| EXERCISE DESCRIPTION |
Return the records as they stand. No picture is to be included.

* * * *

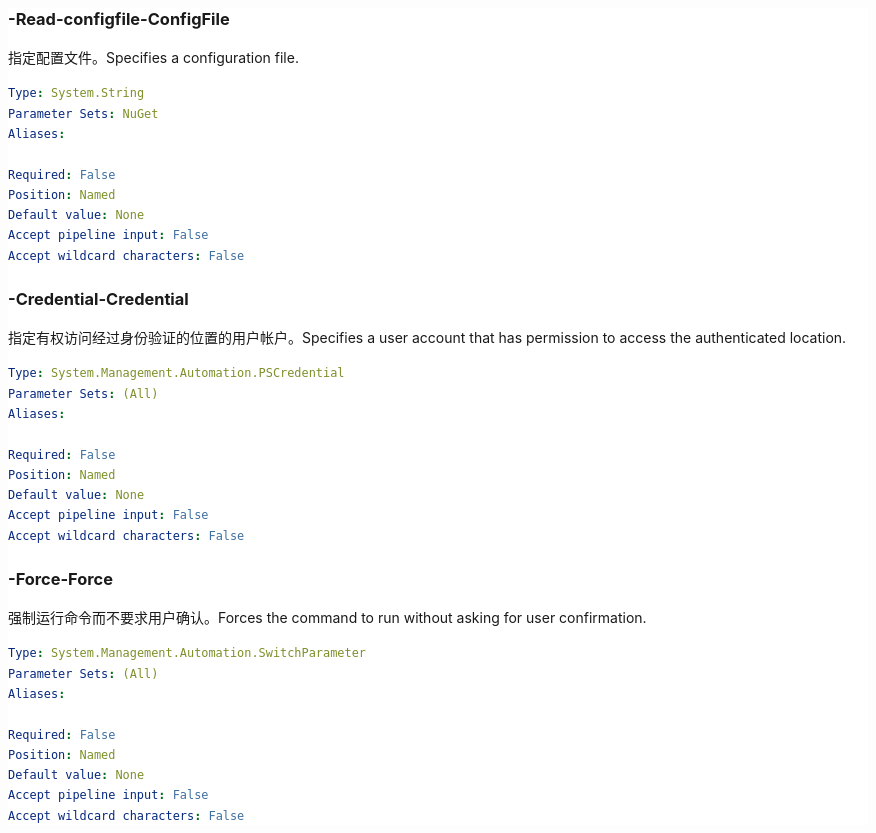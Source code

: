### <span data-ttu-id="fd4db-121">-Read-configfile</span><span class="sxs-lookup"><span data-stu-id="fd4db-121">-ConfigFile</span></span>

<span data-ttu-id="fd4db-122">指定配置文件。</span><span class="sxs-lookup"><span data-stu-id="fd4db-122">Specifies a configuration file.</span></span>

```yaml
Type: System.String
Parameter Sets: NuGet
Aliases:

Required: False
Position: Named
Default value: None
Accept pipeline input: False
Accept wildcard characters: False
```

### <span data-ttu-id="fd4db-123">-Credential</span><span class="sxs-lookup"><span data-stu-id="fd4db-123">-Credential</span></span>

<span data-ttu-id="fd4db-124">指定有权访问经过身份验证的位置的用户帐户。</span><span class="sxs-lookup"><span data-stu-id="fd4db-124">Specifies a user account that has permission to access the authenticated location.</span></span>

```yaml
Type: System.Management.Automation.PSCredential
Parameter Sets: (All)
Aliases:

Required: False
Position: Named
Default value: None
Accept pipeline input: False
Accept wildcard characters: False
```

### <span data-ttu-id="fd4db-125">-Force</span><span class="sxs-lookup"><span data-stu-id="fd4db-125">-Force</span></span>

<span data-ttu-id="fd4db-126">强制运行命令而不要求用户确认。</span><span class="sxs-lookup"><span data-stu-id="fd4db-126">Forces the command to run without asking for user confirmation.</span></span>

```yaml
Type: System.Management.Automation.SwitchParameter
Parameter Sets: (All)
Aliases:

Required: False
Position: Named
Default value: None
Accept pipeline input: False
Accept wildcard characters: False
```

* * * *

| RESPONSE BOX |
Source code

:### <span data-ttu-id="fd4db-121">-Read-configfile</span><span class="sxs-lookup"><span data-stu-id="fd4db-121">-ConfigFile</span></span>

<span data-ttu-id="fd4db-122">指定配置文件。</span><span class="sxs-lookup"><span data-stu-id="fd4db-122">Specifies a configuration file.</span></span>

```yaml
Type: System.String
Parameter Sets: NuGet
Aliases:

Required: False
Position: Named
Default value: None
Accept pipeline input: False
Accept wildcard characters: False
```

### <span data-ttu-id="fd4db-123">-Credential</span><span class="sxs-lookup"><span data-stu-id="fd4db-123">-Credential</span></span>

<span data-ttu-id="fd4db-124">指定有权访问经过身份验证的位置的用户帐户。</span><span class="sxs-lookup"><span data-stu-id="fd4db-124">Specifies a user account that has permission to access the authenticated location.</span></span>

```yaml
Type: System.Management.Automation.PSCredential
Parameter Sets: (All)
Aliases:

Required: False
Position: Named
Default value: None
Accept pipeline input: False
Accept wildcard characters: False
```

### <span data-ttu-id="fd4db-125">-Force</span><span class="sxs-lookup"><span data-stu-id="fd4db-125">-Force</span></span>

<span data-ttu-id="fd4db-126">强制运行命令而不要求用户确认。</span><span class="sxs-lookup"><span data-stu-id="fd4db-126">Forces the command to run without asking for user confirmation.</span></span>

```yaml
Type: System.Management.Automation.SwitchParameter
Parameter Sets: (All)
Aliases:

Required: False
Position: Named
Default value: None
Accept pipeline input: False
Accept wildcard characters: False
```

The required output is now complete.